This article first appeared in the St. Louis Beacon, Dec. 28, 2012 - Mine public information from data bases; present it in an interactive map and provide a fresh, local angle on a big national story: Publishing that sort of information sounds like a no-brainer, particularly when the story is the biggest one in the nation - the murder of 27 people, including 20 elementary school children in Newtown, Ct.
But the decision of the Journal News of White Plains, N.Y., to publish the names and addresses of thousands of handgun permit holders in Westchester and Rockland counties has proved to be anything but a no-brainer. White Plains is about 50 miles from Newtown.
Local and national gun owners are angry, complaining that the publication invades their privacy and provides information that could be used by criminals planning home invasions. The angriest critics went so far as to publish the home addresses and phone numbers of reporters, editors and the paper’s publisher, Janet Hasson. One commenter wrote about the publisher's house, “Nice house. Wooded lot, too. Lots of places to hide.”

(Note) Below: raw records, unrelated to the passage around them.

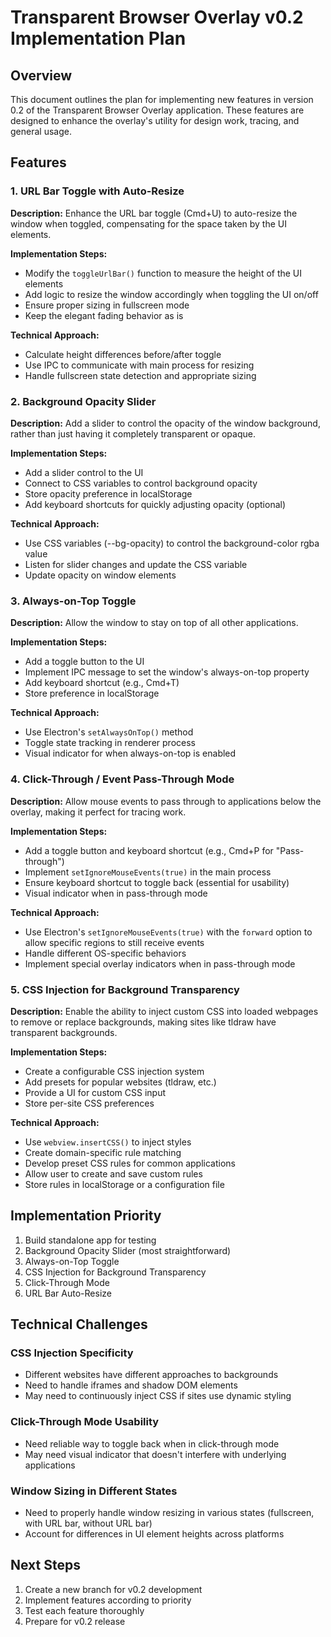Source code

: # Transparent Browser Overlay v0.2 Implementation Plan

## Overview
This document outlines the plan for implementing new features in version 0.2 of the Transparent Browser Overlay application. These features are designed to enhance the overlay's utility for design work, tracing, and general usage.

## Features

### 1. URL Bar Toggle with Auto-Resize
**Description:** Enhance the URL bar toggle (Cmd+U) to auto-resize the window when toggled, compensating for the space taken by the UI elements.

**Implementation Steps:**
- Modify the `toggleUrlBar()` function to measure the height of the UI elements
- Add logic to resize the window accordingly when toggling the UI on/off
- Ensure proper sizing in fullscreen mode
- Keep the elegant fading behavior as is

**Technical Approach:**
- Calculate height differences before/after toggle
- Use IPC to communicate with main process for resizing
- Handle fullscreen state detection and appropriate sizing

### 2. Background Opacity Slider
**Description:** Add a slider to control the opacity of the window background, rather than just having it completely transparent or opaque.

**Implementation Steps:**
- Add a slider control to the UI
- Connect to CSS variables to control background opacity
- Store opacity preference in localStorage
- Add keyboard shortcuts for quickly adjusting opacity (optional)

**Technical Approach:**
- Use CSS variables (--bg-opacity) to control the background-color rgba value
- Listen for slider changes and update the CSS variable
- Update opacity on window elements

### 3. Always-on-Top Toggle
**Description:** Allow the window to stay on top of all other applications.

**Implementation Steps:**
- Add a toggle button to the UI
- Implement IPC message to set the window's always-on-top property
- Add keyboard shortcut (e.g., Cmd+T)
- Store preference in localStorage

**Technical Approach:**
- Use Electron's `setAlwaysOnTop()` method
- Toggle state tracking in renderer process
- Visual indicator for when always-on-top is enabled

### 4. Click-Through / Event Pass-Through Mode
**Description:** Allow mouse events to pass through to applications below the overlay, making it perfect for tracing work.

**Implementation Steps:**
- Add a toggle button and keyboard shortcut (e.g., Cmd+P for "Pass-through")
- Implement `setIgnoreMouseEvents(true)` in the main process
- Ensure keyboard shortcut to toggle back (essential for usability)
- Visual indicator when in pass-through mode

**Technical Approach:**
- Use Electron's `setIgnoreMouseEvents(true)` with the `forward` option to allow specific regions to still receive events
- Handle different OS-specific behaviors
- Implement special overlay indicators when in pass-through mode

### 5. CSS Injection for Background Transparency
**Description:** Enable the ability to inject custom CSS into loaded webpages to remove or replace backgrounds, making sites like tldraw have transparent backgrounds.

**Implementation Steps:**
- Create a configurable CSS injection system
- Add presets for popular websites (tldraw, etc.)
- Provide a UI for custom CSS input
- Store per-site CSS preferences

**Technical Approach:**
- Use `webview.insertCSS()` to inject styles
- Create domain-specific rule matching
- Develop preset CSS rules for common applications
- Allow user to create and save custom rules
- Store rules in localStorage or a configuration file

## Implementation Priority
1. Build standalone app for testing
2. Background Opacity Slider (most straightforward)
3. Always-on-Top Toggle
4. CSS Injection for Background Transparency
5. Click-Through Mode
6. URL Bar Auto-Resize

## Technical Challenges

### CSS Injection Specificity
- Different websites have different approaches to backgrounds
- Need to handle iframes and shadow DOM elements
- May need to continuously inject CSS if sites use dynamic styling

### Click-Through Mode Usability
- Need reliable way to toggle back when in click-through mode
- May need visual indicator that doesn't interfere with underlying applications

### Window Sizing in Different States
- Need to properly handle window resizing in various states (fullscreen, with URL bar, without URL bar)
- Account for differences in UI element heights across platforms

## Next Steps
1. Create a new branch for v0.2 development
2. Implement features according to priority
3. Test each feature thoroughly
4. Prepare for v0.2 release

Media critics are divided about the propriety of publishing the names and addresses. NPR quotes Geneva Overholser, director of USC's Annenberg School of Journalism, as defending the Journal News’ action as relevant to the national controversy. The newspaper itself said the information was important and public.
But Al Tompkins at the Poynter Institute criticized the paper for holding up gun owners to ridicule.
The situation presents a classic ethics dilemma: Is it always ethical to publish information about an important matter of controversy as long as publication is legal?
The answer is no. Just because information is public and publishing it is legal, doing so is not necessarily the right thing to do.
A Republican New York state senator thinks he knows how to solve this ethical dilemma. He proposes legislation to remove the information about gun ownership from public records, as a number of states have.